Records for processing Block Start
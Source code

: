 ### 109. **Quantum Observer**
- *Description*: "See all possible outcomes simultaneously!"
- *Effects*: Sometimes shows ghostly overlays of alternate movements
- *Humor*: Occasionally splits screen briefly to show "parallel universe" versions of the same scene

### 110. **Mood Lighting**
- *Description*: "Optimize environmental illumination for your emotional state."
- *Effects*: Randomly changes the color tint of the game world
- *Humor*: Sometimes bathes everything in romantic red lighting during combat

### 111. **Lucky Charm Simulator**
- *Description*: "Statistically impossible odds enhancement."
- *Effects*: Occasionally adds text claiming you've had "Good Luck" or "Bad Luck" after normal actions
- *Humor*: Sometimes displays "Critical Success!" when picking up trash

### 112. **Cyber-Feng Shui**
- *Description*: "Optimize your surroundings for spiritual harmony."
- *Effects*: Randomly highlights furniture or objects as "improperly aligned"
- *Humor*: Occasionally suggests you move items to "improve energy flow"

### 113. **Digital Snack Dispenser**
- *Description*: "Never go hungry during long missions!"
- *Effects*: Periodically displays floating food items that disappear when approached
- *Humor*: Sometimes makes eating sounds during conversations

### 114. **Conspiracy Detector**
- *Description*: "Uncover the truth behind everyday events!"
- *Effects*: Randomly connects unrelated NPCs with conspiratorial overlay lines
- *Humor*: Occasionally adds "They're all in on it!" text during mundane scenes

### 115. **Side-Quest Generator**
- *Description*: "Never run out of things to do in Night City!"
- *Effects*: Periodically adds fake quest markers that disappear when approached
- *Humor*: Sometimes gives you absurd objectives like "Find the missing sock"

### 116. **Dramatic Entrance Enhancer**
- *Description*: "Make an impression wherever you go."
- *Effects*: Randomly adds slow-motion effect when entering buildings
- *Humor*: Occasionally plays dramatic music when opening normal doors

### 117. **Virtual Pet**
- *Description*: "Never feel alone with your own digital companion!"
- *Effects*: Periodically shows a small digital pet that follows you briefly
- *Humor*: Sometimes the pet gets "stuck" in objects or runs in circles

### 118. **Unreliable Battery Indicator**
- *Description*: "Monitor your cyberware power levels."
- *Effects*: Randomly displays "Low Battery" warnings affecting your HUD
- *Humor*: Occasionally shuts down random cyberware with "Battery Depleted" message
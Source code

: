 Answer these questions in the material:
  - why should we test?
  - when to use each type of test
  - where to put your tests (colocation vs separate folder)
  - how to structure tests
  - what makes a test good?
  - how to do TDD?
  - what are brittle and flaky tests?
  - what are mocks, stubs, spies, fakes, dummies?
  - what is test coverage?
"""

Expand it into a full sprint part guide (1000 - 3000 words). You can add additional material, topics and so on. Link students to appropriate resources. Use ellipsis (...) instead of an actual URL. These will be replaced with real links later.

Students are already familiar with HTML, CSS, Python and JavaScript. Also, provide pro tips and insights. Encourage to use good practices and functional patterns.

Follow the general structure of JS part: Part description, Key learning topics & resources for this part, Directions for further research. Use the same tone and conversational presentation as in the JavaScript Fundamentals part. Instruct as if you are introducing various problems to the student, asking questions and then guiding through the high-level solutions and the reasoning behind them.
Records for processing Block End
## The problem
Please output an exact copy of the lines above, from the opening line of the data down to the line that contains "environmental illumination for".

## Exercise response
Source code

: ### 109. **Quantum Observer**
- *Description*: "See all possible outcomes simultaneously!"
- *Effects*: Sometimes shows ghostly overlays of alternate movements
- *Humor*: Occasionally splits screen briefly to show "parallel universe" versions of the same scene

### 110. **Mood Lighting**
- *Description*: "Optimize environmental illumination for your emotional state."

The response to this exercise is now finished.